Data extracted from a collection
"""

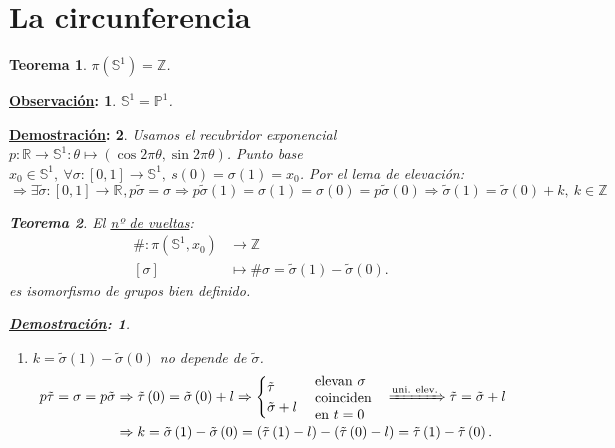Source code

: \documentclass[10pt,a4paper,openright]{book}
\theoremstyle{break}
\newtheorem*{theo}{Teorema}
\newtheorem*{demo}{\underline{Demostración}:}
\newtheorem*{obs}{\underline{Observación}:}
\begin{document}
\section{La circunferencia}%
\label{sec:la_circunferencia}
\begin{theo}
$\pi\left( \mathbb{S}^{1} \right) = \mathbb{Z}$.
\end{theo}
\begin{obs}
$\mathbb{S}^{1} = \mathbb{P}^{1}$.
\end{obs}
\begin{demo}
    Usamos el recubridor exponencial $p: \mathbb{R} \rightarrow \mathbb{S}^{1}: \theta \mapsto \left( \cos 2 \pi \theta, \sin 2 \pi \theta \right)$. Punto base $x_0 \in \mathbb{S}^{1},\ \forall \sigma: \left[ 0, 1 \right] \rightarrow \mathbb{S}^{1},\ s\left( 0 \right) = \sigma\left( 1 \right) = x_0$. Por el lema de elevación:
    \[
    \Rightarrow \exists \tilde{\sigma} : \left[ 0, 1 \right] \rightarrow \mathbb{R}^{}, p \tilde{\sigma} = \sigma \Rightarrow p \tilde{\sigma} \left( 1 \right) = \sigma\left( 1 \right) = \sigma\left( 0 \right) = p \tilde{\sigma} \left( 0 \right) \Rightarrow \tilde{\sigma} \left( 1 \right) = \tilde{\sigma} \left( 0 \right) + k,\ k \in \mathbb{Z}
    \]

\begin{theo}
    El \underline{nº de vueltas}:
    \begin{align*}
        \#: \pi\left( \mathbb{S}^{1}, x_0 \right) &\rightarrow \mathbb{Z}\\
        \left[ \sigma \right] &\mapsto \# \sigma = \tilde{\sigma}\left( 1 \right) - \tilde{\sigma}\left( 0 \right) 
    .\end{align*}
    es isomorfismo de grupos bien definido.
\end{theo}
\begin{demo}
    \begin{enumerate}
        \item $k = \tilde{\sigma} \left( 1 \right) - \tilde{\sigma} \left( 0 \right)$ no depende de $\tilde{\sigma}$. 
        \begin{align*}
            p \tilde{\tau} = \sigma = p \tilde{\sigma} &\Rightarrow \tilde{\tau} \left( 0 \right) = \tilde{\sigma} \left( 0 \right) + l \Rightarrow \begin{cases}
                \tilde{\tau}\\
                \tilde{\sigma} + l
            \end{cases} \parbox{5em}{elevan $\sigma$\\ coinciden\\ en $t = 0$} \xRightarrow{\text{uni. elev.}} \tilde{\tau} = \tilde{\sigma} + l\\
            &\Rightarrow k = \tilde{\sigma}\left( 1 \right) - \tilde{\sigma} \left( 0 \right) = \left( \tilde{\tau} \left( 1 \right) - l \right) - \left( \tilde{\tau} \left( 0 \right) - l \right) = \tilde{\tau} \left( 1 \right) - \tilde{\tau} \left( 0 \right) 
        .\end{align*}


\end{enumerate}
\end{demo}
\end{demo}
\end{document}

"""

Show every line in the records above that contains the word "underline".

\newtheorem*{demo}{\underline{Demostración}:}
\newtheorem*{obs}{\underline{Observación}:}
    El \underline{nº de vueltas}:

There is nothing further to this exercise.